START Recorded information

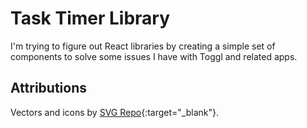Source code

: # Task Timer Library

I'm trying to figure out React libraries by creating a simple set of components to solve some issues I have with Toggl and related apps.

## Attributions

Vectors and icons by [SVG Repo](https://www.svgrepo.com){:target="_blank"}.
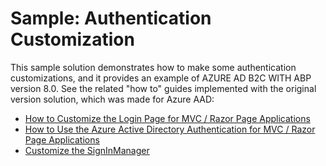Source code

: # Sample: Authentication Customization

This sample solution demonstrates how to make some authentication customizations, and it provides an example of AZURE AD B2C WITH ABP version 8.0. See the related "how to" guides implemented with the original version solution, which was made for Azure AAD:

* [How to Customize the Login Page for MVC / Razor Page Applications](https://community.abp.io/articles/how-to-customize-the-login-page-for-mvc-razor-page-applications-9a40f3cd)
* [How to Use the Azure Active Directory Authentication for MVC / Razor Page Applications](https://community.abp.io/articles/how-to-use-the-azure-active-directory-authentication-for-mvc-razor-page-applications-4603b9cf)
* [Customize the SignInManager](https://community.abp.io/articles/how-to-customize-the-signin-manager-3e858753)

END Recorded information

Work instructions :: Go through the material above and print all of it exactly, except the pictures.

Exercise output ::
Source code

: # Task Timer Library

I'm trying to figure out React libraries by creating a simple set of components to solve some issues I have with Toggl and related apps.

## Attributions

Vectors and icons by [SVG Repo](https://www.svgrepo.com){:target="_blank"}.
Source code

: # Sample: Authentication Customization

This sample solution demonstrates how to make some authentication customizations, and it provides an example of AZURE AD B2C WITH ABP version 8.0. See the related "how to" guides implemented with the original version solution, which was made for Azure AAD:

* [How to Customize the Login Page for MVC / Razor Page Applications](https://community.abp.io/articles/how-to-customize-the-login-page-for-mvc-razor-page-applications-9a40f3cd)
* [How to Use the Azure Active Directory Authentication for MVC / Razor Page Applications](https://community.abp.io/articles/how-to-use-the-azure-active-directory-authentication-for-mvc-razor-page-applications-4603b9cf)
* [Customize the SignInManager](https://community.abp.io/articles/how-to-customize-the-signin-manager-3e858753)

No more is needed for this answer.